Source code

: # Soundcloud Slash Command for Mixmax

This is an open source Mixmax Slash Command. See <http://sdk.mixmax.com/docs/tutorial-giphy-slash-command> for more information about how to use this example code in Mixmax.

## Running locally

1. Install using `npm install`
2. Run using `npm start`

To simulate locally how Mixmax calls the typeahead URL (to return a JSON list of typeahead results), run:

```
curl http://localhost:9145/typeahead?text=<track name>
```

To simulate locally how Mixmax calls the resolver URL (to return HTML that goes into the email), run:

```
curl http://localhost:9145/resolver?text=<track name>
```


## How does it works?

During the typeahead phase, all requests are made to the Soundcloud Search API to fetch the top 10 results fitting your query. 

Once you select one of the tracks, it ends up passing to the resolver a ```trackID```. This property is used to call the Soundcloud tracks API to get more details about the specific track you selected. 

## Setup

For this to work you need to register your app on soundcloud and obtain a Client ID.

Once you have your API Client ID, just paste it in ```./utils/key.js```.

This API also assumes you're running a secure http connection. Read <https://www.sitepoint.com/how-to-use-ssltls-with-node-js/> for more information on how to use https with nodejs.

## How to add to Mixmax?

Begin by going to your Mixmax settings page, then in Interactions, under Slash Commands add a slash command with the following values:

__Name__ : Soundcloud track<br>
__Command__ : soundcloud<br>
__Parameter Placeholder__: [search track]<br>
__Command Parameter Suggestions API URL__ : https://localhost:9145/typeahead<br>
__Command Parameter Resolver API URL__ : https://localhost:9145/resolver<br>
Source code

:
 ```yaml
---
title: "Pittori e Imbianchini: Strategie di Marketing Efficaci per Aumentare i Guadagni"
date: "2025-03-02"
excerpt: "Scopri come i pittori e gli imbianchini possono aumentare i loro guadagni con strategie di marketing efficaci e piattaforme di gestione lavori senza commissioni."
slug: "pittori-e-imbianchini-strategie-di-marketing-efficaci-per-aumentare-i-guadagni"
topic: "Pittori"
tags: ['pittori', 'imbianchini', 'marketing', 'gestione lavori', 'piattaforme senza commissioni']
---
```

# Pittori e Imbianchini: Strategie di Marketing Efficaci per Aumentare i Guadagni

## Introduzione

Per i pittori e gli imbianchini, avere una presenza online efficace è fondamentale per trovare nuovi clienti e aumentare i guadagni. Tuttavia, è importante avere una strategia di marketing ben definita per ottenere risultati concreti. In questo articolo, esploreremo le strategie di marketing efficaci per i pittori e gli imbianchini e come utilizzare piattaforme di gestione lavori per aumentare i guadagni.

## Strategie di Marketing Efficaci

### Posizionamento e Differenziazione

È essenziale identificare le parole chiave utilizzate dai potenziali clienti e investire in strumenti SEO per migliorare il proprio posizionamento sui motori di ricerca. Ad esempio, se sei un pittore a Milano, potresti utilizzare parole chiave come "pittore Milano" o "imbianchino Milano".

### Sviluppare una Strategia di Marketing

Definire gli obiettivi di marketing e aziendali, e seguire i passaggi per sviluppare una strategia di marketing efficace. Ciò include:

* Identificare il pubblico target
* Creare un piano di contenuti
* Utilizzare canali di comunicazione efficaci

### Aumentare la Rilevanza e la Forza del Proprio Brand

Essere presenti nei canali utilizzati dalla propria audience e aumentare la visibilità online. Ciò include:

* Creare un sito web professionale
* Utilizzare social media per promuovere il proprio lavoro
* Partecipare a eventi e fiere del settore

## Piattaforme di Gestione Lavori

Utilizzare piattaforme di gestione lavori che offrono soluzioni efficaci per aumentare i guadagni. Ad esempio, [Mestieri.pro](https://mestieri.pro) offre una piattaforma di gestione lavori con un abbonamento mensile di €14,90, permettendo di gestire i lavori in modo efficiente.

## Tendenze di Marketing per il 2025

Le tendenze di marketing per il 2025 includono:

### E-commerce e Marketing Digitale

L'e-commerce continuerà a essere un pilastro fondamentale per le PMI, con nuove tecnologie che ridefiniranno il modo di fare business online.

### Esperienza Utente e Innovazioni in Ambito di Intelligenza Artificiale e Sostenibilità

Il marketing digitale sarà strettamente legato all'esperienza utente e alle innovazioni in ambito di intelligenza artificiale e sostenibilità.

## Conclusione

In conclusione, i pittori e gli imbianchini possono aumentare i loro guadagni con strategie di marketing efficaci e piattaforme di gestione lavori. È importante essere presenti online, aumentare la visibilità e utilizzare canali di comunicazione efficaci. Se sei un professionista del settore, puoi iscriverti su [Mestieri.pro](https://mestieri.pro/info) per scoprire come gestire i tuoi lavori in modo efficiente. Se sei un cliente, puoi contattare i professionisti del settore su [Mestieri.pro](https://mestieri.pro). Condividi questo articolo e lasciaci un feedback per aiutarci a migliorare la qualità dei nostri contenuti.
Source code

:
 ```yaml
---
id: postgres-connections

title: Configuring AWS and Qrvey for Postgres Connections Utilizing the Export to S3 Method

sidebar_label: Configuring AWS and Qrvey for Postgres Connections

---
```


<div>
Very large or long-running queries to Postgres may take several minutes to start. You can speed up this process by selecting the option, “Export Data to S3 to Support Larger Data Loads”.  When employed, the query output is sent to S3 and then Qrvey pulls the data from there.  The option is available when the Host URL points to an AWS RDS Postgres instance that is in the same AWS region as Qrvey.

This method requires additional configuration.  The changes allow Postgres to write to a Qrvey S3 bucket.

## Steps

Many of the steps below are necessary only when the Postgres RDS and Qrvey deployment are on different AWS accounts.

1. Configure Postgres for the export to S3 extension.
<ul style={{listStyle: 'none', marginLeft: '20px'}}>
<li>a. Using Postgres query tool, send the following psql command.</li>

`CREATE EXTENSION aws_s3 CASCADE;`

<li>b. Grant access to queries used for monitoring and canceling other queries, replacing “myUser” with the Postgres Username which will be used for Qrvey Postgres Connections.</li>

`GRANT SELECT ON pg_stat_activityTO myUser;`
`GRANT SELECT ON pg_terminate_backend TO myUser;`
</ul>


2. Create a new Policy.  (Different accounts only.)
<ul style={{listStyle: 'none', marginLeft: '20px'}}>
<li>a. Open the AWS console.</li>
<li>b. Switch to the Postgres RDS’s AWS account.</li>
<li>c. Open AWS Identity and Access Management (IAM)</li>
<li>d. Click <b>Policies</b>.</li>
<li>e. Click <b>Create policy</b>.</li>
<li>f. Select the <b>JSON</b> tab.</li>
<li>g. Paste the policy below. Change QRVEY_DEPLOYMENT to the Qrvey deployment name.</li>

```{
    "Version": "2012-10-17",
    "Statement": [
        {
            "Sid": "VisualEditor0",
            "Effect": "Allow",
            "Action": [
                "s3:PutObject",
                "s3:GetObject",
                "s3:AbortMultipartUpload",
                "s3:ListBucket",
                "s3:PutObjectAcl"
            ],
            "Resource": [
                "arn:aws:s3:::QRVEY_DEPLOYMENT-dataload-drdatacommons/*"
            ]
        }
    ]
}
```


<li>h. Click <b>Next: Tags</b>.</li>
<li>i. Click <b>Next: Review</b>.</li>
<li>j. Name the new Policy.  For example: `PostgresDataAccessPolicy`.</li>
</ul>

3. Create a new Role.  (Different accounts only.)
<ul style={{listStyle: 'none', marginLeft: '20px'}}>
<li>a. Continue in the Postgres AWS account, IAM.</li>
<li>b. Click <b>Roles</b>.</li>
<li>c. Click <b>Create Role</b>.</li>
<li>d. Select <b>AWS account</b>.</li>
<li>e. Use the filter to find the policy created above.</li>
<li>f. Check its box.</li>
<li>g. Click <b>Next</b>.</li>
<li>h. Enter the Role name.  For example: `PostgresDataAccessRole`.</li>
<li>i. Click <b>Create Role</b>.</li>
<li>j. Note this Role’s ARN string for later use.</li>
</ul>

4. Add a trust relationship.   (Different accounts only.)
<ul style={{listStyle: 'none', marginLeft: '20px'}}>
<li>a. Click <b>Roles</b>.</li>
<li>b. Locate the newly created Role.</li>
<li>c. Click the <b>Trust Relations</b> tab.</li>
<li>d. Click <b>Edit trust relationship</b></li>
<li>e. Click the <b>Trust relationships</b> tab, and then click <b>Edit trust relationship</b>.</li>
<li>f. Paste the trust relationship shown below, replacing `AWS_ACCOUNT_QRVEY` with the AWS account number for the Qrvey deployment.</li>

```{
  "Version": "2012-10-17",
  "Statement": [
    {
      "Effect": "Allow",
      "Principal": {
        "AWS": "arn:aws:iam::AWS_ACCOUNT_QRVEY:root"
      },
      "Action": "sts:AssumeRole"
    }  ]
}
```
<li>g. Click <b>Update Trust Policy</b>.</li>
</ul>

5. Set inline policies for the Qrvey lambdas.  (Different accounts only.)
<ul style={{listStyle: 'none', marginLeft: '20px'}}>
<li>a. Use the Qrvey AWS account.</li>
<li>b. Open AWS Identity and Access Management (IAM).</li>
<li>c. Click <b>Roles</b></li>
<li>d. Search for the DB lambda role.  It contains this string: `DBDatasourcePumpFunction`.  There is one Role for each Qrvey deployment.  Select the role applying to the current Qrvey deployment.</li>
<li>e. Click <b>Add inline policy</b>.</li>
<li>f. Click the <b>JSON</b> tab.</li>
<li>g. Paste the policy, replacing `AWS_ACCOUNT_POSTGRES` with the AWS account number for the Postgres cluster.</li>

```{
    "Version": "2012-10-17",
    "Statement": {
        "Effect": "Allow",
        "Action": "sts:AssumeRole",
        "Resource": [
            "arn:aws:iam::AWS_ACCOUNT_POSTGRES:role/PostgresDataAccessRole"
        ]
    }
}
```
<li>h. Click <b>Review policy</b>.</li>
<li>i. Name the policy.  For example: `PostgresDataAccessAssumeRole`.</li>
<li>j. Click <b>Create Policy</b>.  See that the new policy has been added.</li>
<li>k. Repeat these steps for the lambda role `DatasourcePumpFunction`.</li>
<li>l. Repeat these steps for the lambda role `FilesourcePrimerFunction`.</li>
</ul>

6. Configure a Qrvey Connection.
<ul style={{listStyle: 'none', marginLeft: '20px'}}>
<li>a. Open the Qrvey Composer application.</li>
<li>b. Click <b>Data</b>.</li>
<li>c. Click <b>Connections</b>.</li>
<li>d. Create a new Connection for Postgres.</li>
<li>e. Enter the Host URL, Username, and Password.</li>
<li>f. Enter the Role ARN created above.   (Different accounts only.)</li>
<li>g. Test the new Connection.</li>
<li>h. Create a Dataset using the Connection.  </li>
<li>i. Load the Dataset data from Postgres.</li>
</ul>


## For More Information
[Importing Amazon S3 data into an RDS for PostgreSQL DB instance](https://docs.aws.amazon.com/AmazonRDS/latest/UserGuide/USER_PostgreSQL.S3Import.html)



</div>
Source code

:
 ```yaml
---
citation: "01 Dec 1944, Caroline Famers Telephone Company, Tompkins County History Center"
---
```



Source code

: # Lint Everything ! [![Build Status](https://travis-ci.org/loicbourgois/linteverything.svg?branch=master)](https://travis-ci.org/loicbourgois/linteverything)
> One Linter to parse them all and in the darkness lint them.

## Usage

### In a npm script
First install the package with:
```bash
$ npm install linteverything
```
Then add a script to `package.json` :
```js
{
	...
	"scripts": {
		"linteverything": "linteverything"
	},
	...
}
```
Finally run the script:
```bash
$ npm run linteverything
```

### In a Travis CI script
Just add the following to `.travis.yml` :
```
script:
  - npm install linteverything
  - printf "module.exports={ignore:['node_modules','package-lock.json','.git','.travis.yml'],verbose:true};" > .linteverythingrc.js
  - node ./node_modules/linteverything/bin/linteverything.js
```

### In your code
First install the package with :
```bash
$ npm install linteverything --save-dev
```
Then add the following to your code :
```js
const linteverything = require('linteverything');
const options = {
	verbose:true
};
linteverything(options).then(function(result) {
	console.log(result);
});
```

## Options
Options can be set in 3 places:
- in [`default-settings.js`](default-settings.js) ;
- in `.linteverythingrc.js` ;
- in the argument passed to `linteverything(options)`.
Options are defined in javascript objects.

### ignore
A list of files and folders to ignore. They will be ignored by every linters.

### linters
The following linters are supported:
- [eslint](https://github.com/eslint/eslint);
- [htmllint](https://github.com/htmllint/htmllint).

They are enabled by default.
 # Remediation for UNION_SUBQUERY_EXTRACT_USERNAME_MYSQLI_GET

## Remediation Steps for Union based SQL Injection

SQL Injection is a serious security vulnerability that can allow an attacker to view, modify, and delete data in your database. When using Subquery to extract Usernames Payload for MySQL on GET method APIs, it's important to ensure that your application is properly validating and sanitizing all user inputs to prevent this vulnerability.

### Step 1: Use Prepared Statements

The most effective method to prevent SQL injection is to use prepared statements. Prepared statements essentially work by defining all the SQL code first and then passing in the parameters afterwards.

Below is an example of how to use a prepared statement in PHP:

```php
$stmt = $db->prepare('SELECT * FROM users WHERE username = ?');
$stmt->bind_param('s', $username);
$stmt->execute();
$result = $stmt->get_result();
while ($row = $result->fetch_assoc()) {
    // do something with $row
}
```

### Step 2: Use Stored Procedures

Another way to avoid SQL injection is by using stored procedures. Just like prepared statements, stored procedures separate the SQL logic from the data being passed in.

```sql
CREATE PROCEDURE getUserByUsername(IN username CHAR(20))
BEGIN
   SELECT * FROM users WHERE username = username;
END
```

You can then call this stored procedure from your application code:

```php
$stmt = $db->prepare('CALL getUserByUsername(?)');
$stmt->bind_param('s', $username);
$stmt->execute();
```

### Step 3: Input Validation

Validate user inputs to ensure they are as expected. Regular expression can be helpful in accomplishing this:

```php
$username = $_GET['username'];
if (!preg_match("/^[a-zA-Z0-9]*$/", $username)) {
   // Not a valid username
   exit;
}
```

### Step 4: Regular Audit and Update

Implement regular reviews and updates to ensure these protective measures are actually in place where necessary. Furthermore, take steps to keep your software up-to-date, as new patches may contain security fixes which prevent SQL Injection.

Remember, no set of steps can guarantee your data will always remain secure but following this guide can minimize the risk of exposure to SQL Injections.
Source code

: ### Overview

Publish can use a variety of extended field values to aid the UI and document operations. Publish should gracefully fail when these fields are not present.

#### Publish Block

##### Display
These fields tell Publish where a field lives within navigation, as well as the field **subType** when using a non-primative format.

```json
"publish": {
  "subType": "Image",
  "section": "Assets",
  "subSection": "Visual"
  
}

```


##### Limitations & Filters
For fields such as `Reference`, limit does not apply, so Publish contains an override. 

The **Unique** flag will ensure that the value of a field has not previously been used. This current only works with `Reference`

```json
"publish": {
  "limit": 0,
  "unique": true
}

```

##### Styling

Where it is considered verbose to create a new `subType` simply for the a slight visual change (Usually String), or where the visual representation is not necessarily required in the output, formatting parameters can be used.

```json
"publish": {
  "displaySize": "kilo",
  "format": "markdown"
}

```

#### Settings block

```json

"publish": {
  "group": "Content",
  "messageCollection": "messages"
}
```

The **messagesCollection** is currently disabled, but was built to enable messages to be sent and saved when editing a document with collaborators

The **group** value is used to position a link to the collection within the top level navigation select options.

=-=-=-=-=

Please transcribe the data exactly from its first line. End with the line that contains "During the typeahead".

*Exercise response:*
Source code

: # Soundcloud Slash Command for Mixmax

This is an open source Mixmax Slash Command. See <http://sdk.mixmax.com/docs/tutorial-giphy-slash-command> for more information about how to use this example code in Mixmax.

## Running locally

1. Install using `npm install`
2. Run using `npm start`

To simulate locally how Mixmax calls the typeahead URL (to return a JSON list of typeahead results), run:

```
curl http://localhost:9145/typeahead?text=<track name>
```

To simulate locally how Mixmax calls the resolver URL (to return HTML that goes into the email), run:

```
curl http://localhost:9145/resolver?text=<track name>
```


## How does it works?

During the typeahead phase, all requests are made to the Soundcloud Search API to fetch the top 10 results fitting your query. 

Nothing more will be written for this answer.